Task instructions:
Would you set down every entry shown below, precisely as written?

Data section:
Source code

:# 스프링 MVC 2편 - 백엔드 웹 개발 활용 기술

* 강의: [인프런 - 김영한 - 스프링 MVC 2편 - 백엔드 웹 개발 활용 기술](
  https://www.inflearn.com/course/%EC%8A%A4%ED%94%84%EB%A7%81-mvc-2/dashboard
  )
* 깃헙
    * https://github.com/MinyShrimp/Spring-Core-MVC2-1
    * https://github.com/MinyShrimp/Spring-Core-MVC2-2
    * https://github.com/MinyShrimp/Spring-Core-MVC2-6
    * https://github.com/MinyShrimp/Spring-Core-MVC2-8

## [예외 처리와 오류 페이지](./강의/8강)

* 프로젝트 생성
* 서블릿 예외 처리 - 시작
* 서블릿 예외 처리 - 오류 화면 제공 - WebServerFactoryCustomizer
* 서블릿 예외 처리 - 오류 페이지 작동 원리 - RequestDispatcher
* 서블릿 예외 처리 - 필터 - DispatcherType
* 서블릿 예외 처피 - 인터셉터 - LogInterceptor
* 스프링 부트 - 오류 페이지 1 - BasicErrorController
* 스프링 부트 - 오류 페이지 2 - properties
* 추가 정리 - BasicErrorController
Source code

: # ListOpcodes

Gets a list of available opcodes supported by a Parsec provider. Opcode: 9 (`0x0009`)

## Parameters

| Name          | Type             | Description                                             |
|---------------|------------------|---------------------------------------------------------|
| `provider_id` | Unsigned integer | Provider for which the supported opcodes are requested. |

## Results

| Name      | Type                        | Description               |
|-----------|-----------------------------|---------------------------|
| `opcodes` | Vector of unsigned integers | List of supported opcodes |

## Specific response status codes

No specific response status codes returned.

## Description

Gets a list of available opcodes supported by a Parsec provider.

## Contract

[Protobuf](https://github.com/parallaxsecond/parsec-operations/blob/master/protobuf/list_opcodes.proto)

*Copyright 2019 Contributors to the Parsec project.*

Solution to this task:
Source code

:# 스프링 MVC 2편 - 백엔드 웹 개발 활용 기술

* 강의: [인프런 - 김영한 - 스프링 MVC 2편 - 백엔드 웹 개발 활용 기술](
  https://www.inflearn.com/course/%EC%8A%A4%ED%94%84%EB%A7%81-mvc-2/dashboard
  )
* 깃헙
    * https://github.com/MinyShrimp/Spring-Core-MVC2-1
    * https://github.com/MinyShrimp/Spring-Core-MVC2-2
    * https://github.com/MinyShrimp/Spring-Core-MVC2-6
    * https://github.com/MinyShrimp/Spring-Core-MVC2-8

## [예외 처리와 오류 페이지](./강의/8강)

* 프로젝트 생성
* 서블릿 예외 처리 - 시작
* 서블릿 예외 처리 - 오류 화면 제공 - WebServerFactoryCustomizer
* 서블릿 예외 처리 - 오류 페이지 작동 원리 - RequestDispatcher
* 서블릿 예외 처리 - 필터 - DispatcherType
* 서블릿 예외 처피 - 인터셉터 - LogInterceptor
* 스프링 부트 - 오류 페이지 1 - BasicErrorController
* 스프링 부트 - 오류 페이지 2 - properties
* 추가 정리 - BasicErrorController
Source code

: # ListOpcodes

Gets a list of available opcodes supported by a Parsec provider. Opcode: 9 (`0x0009`)

## Parameters

| Name          | Type             | Description                                             |
|---------------|------------------|---------------------------------------------------------|
| `provider_id` | Unsigned integer | Provider for which the supported opcodes are requested. |

## Results

| Name      | Type                        | Description               |
|-----------|-----------------------------|---------------------------|
| `opcodes` | Vector of unsigned integers | List of supported opcodes |

## Specific response status codes

No specific response status codes returned.

## Description

Gets a list of available opcodes supported by a Parsec provider.

## Contract

[Protobuf](https://github.com/parallaxsecond/parsec-operations/blob/master/protobuf/list_opcodes.proto)

*Copyright 2019 Contributors to the Parsec project.*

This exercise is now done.